• _MATERIAL PROVIDED_
#####

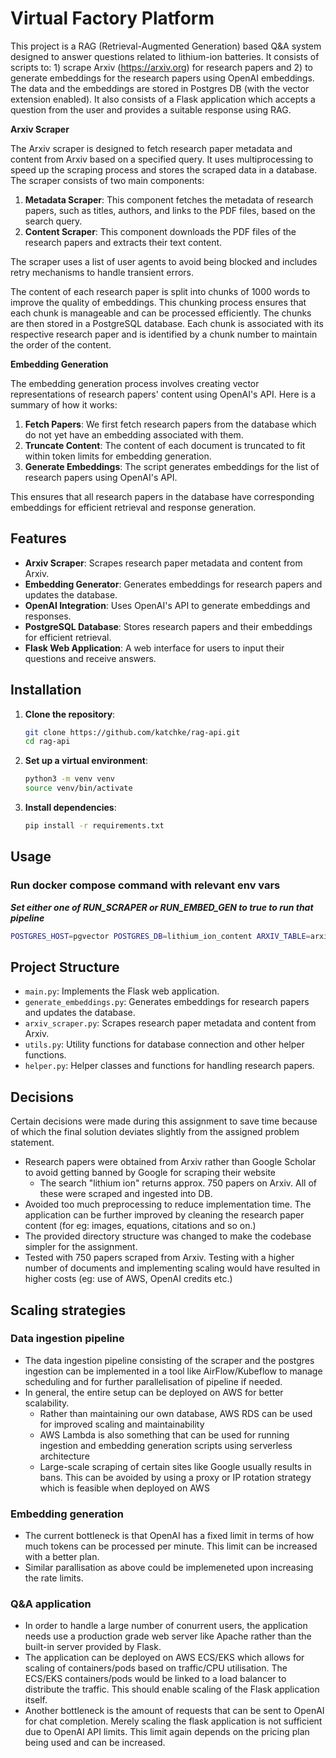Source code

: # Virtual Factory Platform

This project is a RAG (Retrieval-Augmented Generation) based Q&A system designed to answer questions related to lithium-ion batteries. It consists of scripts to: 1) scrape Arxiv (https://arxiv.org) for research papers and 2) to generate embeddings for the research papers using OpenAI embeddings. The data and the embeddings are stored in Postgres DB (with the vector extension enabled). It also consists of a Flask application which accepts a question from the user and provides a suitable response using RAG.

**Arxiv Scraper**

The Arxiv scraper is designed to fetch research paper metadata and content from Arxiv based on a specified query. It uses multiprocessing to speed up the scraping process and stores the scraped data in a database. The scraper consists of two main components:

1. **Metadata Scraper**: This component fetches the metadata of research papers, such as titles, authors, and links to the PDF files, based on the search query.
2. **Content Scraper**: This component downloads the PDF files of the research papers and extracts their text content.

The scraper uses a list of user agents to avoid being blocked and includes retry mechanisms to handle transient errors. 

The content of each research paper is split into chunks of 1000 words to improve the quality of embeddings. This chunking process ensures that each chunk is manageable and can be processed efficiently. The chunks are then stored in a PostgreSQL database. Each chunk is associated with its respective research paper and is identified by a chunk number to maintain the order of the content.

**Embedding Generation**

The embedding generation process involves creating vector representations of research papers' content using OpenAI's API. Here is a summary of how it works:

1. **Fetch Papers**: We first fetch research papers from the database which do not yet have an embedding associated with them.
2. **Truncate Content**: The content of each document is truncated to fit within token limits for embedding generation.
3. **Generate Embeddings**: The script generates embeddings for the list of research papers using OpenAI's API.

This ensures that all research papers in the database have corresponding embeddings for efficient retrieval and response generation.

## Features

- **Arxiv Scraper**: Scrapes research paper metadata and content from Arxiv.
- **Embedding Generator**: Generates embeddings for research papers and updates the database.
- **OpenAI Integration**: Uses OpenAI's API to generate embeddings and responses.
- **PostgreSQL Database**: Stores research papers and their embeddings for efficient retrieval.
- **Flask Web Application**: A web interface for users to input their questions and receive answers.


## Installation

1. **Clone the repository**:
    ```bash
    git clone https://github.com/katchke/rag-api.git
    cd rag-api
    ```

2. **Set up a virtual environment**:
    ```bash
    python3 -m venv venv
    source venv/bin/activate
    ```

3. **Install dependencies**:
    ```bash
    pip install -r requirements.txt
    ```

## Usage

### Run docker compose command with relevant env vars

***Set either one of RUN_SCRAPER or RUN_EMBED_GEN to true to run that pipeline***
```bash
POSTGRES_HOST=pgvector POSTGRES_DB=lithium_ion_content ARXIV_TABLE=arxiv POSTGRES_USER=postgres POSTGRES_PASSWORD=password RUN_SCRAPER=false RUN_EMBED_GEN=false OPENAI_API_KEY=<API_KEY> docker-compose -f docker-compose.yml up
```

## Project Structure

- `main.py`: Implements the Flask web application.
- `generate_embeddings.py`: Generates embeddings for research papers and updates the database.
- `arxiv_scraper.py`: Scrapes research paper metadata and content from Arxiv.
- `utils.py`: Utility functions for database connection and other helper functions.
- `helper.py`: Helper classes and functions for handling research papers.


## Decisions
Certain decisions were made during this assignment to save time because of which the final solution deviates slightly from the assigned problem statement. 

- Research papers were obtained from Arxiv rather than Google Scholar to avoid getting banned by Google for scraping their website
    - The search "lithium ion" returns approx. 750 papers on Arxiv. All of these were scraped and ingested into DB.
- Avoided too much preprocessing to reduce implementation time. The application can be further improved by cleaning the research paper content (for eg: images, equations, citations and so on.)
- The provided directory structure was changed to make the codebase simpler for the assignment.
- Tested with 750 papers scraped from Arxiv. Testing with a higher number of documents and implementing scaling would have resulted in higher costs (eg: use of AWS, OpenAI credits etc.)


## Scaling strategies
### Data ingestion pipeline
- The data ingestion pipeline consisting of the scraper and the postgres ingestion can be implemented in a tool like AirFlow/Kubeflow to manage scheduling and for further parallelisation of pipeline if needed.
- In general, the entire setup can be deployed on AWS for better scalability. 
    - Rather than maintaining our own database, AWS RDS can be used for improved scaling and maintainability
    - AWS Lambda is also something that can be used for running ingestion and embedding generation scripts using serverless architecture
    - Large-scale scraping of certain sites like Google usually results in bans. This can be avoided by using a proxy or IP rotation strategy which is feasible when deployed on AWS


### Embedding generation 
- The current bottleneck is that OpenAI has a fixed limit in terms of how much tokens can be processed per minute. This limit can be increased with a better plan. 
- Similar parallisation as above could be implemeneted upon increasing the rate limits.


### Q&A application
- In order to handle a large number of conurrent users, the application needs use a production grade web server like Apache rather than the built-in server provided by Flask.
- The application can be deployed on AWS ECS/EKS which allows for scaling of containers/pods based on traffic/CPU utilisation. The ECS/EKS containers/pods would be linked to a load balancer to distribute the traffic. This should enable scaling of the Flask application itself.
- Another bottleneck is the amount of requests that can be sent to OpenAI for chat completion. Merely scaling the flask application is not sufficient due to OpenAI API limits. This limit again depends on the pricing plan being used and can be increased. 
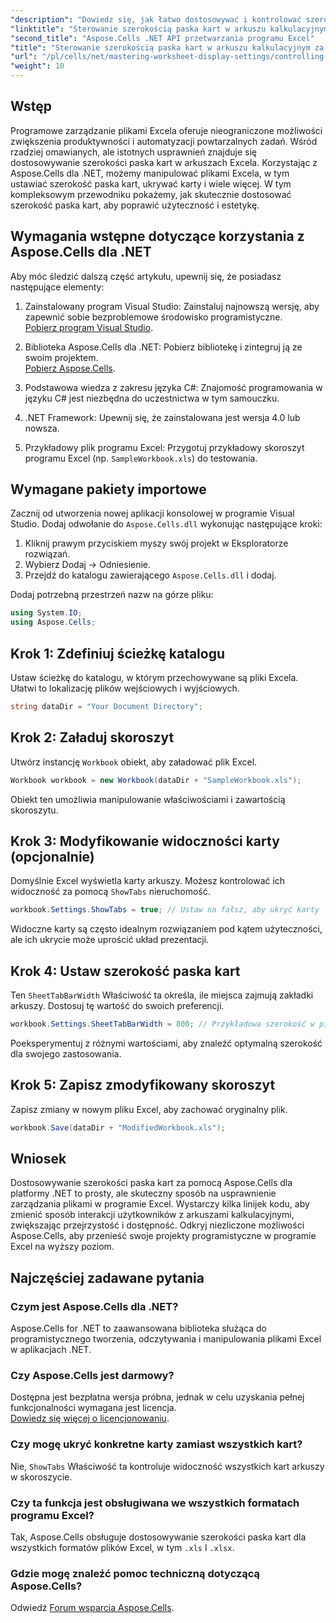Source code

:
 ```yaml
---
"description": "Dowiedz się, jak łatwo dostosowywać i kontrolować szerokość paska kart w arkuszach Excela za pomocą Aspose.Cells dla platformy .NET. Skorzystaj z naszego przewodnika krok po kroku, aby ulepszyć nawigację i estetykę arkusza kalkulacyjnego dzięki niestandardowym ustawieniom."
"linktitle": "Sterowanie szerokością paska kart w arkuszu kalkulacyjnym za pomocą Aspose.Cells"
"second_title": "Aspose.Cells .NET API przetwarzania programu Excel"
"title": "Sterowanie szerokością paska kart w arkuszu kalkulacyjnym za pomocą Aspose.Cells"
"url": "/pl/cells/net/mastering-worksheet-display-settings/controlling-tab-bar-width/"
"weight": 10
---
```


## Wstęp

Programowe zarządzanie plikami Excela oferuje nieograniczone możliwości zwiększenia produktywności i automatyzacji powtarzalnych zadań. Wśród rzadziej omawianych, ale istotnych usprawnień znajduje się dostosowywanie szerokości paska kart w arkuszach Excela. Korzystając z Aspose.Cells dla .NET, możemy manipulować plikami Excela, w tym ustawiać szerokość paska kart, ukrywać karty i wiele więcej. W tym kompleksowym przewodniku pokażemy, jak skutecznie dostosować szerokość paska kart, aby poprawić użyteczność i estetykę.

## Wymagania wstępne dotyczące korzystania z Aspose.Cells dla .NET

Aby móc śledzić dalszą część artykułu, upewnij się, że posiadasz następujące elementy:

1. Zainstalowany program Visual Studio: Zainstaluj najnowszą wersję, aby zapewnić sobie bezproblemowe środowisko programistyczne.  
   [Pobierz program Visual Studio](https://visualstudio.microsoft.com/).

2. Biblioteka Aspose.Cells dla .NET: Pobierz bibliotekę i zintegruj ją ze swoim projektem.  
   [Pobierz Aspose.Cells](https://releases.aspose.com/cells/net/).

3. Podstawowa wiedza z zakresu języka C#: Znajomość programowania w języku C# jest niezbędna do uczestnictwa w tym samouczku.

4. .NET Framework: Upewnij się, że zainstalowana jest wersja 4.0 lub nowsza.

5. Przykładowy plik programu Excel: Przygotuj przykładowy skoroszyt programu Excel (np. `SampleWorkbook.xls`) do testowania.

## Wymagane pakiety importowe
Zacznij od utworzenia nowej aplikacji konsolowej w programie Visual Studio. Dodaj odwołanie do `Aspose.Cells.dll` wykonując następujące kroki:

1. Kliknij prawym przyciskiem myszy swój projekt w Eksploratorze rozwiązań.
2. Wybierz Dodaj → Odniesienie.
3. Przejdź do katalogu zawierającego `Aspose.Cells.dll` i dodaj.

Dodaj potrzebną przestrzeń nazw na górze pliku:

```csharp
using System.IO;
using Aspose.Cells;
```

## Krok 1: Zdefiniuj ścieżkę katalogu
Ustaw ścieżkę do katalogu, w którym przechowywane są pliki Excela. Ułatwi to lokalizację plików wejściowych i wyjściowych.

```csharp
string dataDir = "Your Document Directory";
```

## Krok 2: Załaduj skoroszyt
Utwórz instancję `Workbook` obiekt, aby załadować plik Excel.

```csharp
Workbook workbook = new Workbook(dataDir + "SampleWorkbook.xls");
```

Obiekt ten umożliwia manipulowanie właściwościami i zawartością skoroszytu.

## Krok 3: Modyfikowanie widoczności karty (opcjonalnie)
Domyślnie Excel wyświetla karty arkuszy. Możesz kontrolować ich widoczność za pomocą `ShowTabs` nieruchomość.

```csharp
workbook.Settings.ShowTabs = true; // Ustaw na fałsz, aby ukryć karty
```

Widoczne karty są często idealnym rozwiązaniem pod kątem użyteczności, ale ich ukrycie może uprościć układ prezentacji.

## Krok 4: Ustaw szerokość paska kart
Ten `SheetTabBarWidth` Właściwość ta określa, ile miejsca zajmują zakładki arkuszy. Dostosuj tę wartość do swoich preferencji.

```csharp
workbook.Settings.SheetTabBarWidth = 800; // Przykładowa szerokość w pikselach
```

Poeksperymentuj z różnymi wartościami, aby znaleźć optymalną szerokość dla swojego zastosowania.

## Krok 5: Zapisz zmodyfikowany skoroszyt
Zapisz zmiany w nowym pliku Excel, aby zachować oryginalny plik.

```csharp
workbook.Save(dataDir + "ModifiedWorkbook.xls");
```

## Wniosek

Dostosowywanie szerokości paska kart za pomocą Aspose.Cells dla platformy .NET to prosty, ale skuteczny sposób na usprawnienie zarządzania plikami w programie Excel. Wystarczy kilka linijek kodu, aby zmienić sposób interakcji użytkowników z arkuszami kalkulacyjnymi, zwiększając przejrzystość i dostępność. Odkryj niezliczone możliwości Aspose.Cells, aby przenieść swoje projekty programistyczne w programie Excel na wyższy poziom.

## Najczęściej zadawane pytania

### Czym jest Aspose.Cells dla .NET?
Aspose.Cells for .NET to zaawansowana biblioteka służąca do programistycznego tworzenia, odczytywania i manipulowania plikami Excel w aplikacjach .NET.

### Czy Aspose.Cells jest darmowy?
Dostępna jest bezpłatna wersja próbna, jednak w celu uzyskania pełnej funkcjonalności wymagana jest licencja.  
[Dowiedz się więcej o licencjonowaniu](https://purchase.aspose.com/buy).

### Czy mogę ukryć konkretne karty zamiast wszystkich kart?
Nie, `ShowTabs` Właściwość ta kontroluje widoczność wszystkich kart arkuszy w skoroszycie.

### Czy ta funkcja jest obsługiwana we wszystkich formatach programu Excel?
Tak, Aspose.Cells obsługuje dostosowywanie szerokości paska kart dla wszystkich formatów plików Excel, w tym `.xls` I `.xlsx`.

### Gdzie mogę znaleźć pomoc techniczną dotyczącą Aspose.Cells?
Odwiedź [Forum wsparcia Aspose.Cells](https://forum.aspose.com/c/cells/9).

#####

• _EXERCISE DETAILS_
Going through the entries above, count the lines that have the word "programu" and state that count alone.

• _OUTPUT BELOW_
3